0 thoughts on “Oblivion is all you crave”

  1. Mercy Castration
    My being addicted to being sexually humiliated has led my woman to call for me to be mercifully castrated. She must love me as she doesn’t want me to suffer anymore. Said that energy could be more productively used to garden, do house repairs and chores, etc. Moreover, she said it is really easy to get it done legally now with all of the trans gender surgery being done. Further she also said castration is just starting to grow, as now only a few wives are asking for it, but more will do so in the future, as it gets more common.
    No scrotal clamps, no sexual humiliation or sexual frustration anymore.

  2. And I'm thinking that you and I are of a similar age. The 80s were a wonderful time for music videos featuring women and kinky situations. .

  3. Thank you, Hank. Yes, as my SO sometimes points out, castration has all kinds of medical advantages while also reducing the chances of some kind of nasty sticky mess being produced and staining the carpet or – worse still – my genes continuing to pollute the gene pool. She keeps forgetting to fix up the appointment, as she's got more important things to think about, but it's definitely on the to-do list.

    Best wishes


  4. Hi Tom

    The yummy Shania Twain is my kind of thing (ah… would that I were hers) and I love the widow veil look('fascinator'? 'fascinatrix' even?) but the males bopping aimlessly behind her aren't I'm afraid.
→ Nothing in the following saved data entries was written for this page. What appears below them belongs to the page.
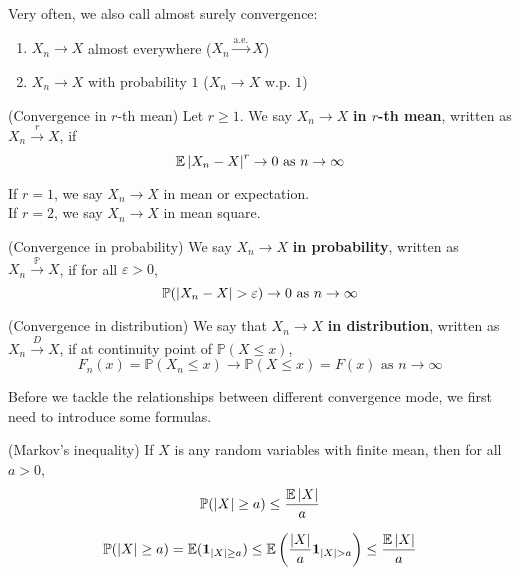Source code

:\documentclass{huhtakm-template-book}
\newcommand{\prob}{\mathbb{P}}
\newcommand{\expect}{\mathbb{E}}
\begin{document}
\begin{rem}
	Very often, we also call almost surely convergence:
	\begin{enumerate}
		\item $X_{n}\to X$ almost everywhere ($X_{n}\xrightarrow{\text{a.e.}}X$)
		\item $X_{n}\to X$ with probability $1$ ($X_{n}\to X$ w.p. $1$)
	\end{enumerate}
\end{rem}
\begin{defn}(Convergence in $r$-th mean)
	Let $r\geq 1$. We say $X_{n}\to X$ \textbf{in $r$-th mean}, written as $X_{n}\xrightarrow{r}X$, if
	\begin{equation*}
		\expect\abs{X_{n}-X}^{r}\to 0\text{ as }n\to\infty
	\end{equation*}
\end{defn}
\begin{eg}
	If $r=1$, we say $X_{n}\to X$ in mean or expectation.\\
	If $r=2$, we say $X_{n}\to X$ in mean square.
\end{eg}
\begin{defn}(Convergence in probability)
	We say $X_{n}\to X$ \textbf{in probability}, written as $X_{n}\xrightarrow{\prob}X$, if for all $\varepsilon>0$,
	\begin{equation*}
		\prob(\abs{X_{n}-X}>\varepsilon)\to 0\text{ as }n\to\infty
	\end{equation*}
\end{defn}
\begin{defn}(Convergence in distribution)
	We say that $X_{n}\to X$ \textbf{in distribution}, written as $X_{n}\xrightarrow{D}X$, if at continuity point of $\prob(X\leq x)$,
	\begin{equation*}
		F_{n}(x)=\prob(X_{n}\leq x)\to\prob(X\leq x)=F(x)\text{ as }n\to\infty
	\end{equation*}
\end{defn}
Before we tackle the relationships between different convergence mode, we first need to introduce some formulas.
\begin{lem}(Markov's inequality)
	If $X$ is any random variables with finite mean, then for all $a>0$,
	\begin{equation*}
		\prob(\abs{X}\geq a)\leq\frac{\expect\abs{X}}{a}
	\end{equation*}
\end{lem}
\begin{proofing}
	\begin{equation*}
		\prob(\abs{X}\geq a)=\expect(\mathbf{1}_{\abs{X}\geq a})\leq\expect\left(\frac{\abs{X}}{a}\mathbf{1}_{\abs{X}>a}\right)\leq\frac{\expect\abs{X}}{a}
	\end{equation*}
\end{proofing}
\end{document}
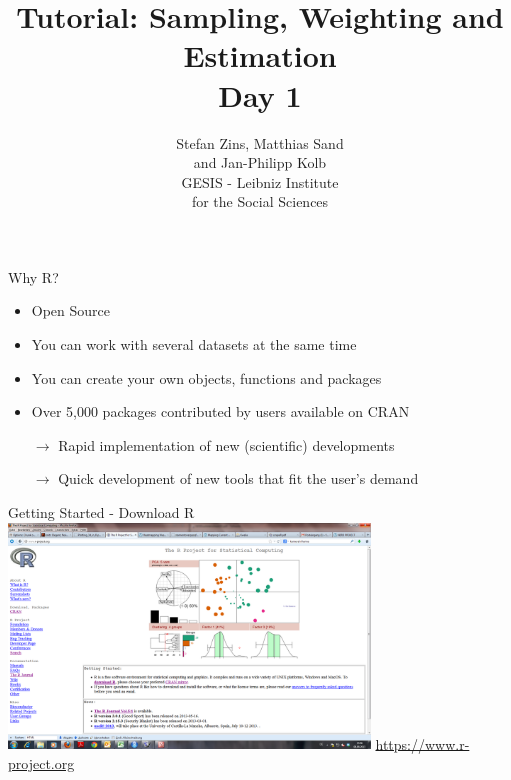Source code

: \documentclass[11pt,german,hideothersubsections]{beamer}
\title[Day 1]{Tutorial: Sampling, Weighting and Estimation\\ \Large{Day 1} }
\author[M. Sand]{Stefan Zins, Matthias Sand\\ and Jan-Philipp Kolb\\ \vspace{.5cm} \footnotesize{GESIS - Leibniz Institute\\ for the Social Sciences}}
\date[]{\color{dunkelgrau}\footnotesize}
\begin{document}

\maketitle



\begin{frame}[fragile]{Why R?}
\begin{itemize}
\item Open Source 
\vspace{.25cm}
\item You can work with several datasets at the same time
\vspace{.25cm}
\item You can create your own objects, functions and packages
\vspace{.25cm}
\item Over 5,000 packages contributed by users available on CRAN
\vspace{.25cm}
\item[$\rightarrow$] Rapid implementation of new (scientific) developments
\vspace{.25cm}
\item[$\rightarrow$] Quick development of new tools that fit the user's demand
\end{itemize}
\end{frame}
\begin{frame}[fragile]{Getting Started - Download R}
\includegraphics[width=\linewidth, height=6cm]{../../../tutorial/figure/Rproject.png}
\vspace{.5cm}
\centering
\url{https://www.r-project.org}

\end{frame}
\end{document}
In preparing this post, I read the Wikipedia entry on Addicted to Love and it mentioned several similar videos. One is a follow-up by Mr Palmer himself, the lucky little bastard, and will feature here in a few weeks. But the others mainly feature gender role-reversal, which I'm fine with in some contexts, but not when it replaces goddesses with himbos. Blurred Lines had a similar fate, I believe.

    Shania Twain has some kind of femdom previous form, doesn't she? I vaguely recall…

    Best wishes


  5. I think so. And there were proper tunes too… ones you could tap your foot along to, not like the modern rubbish young people listen to today.

    Well… tap your foot when you weren't masturbating furiously, anyway.

    Ah well. There are advantages in being older. Being able to afford to visit dominatrices, for instance. That's nice.

    Best wishes


  6. Amigos.
    Back in the old country women made you feel like a king and a servant, all at the same time.

  7. That video made quite an impression on me at that time too… the whole LBD, sheer tights and heels outfit has been a fave ever since. What struck me most was the 'neutral' facial expressions. My mum used to have 'The Clothes Show' on every Sunday teatime and I was fascinated by the model's facial expressions. Really attractive ladies in sexy clothes with facial expressions that ranged from 'arrogant disdain', through 'get away from me you pathetic piece of shit' to 'I hate you and wish to hurt you'. Kind of made me want to get closer whilst being terrified of doing so… made me the 'man' I am today!

  8. Some of us never left the old countries, Alberto. It's not all castles and fairy tale princesses, you know, although there are enough of the latter to make life worth living.

    Best wishes


  9. Hi Spicey. I couldn't agree more. At various times it has been quite a common 'look' in fashion mags and advertisements too – worked for me as a nervous, awkward teenager, works for me now as a nervous awkward old fool.

    Anyway… Goddess Serena, like I said. Really.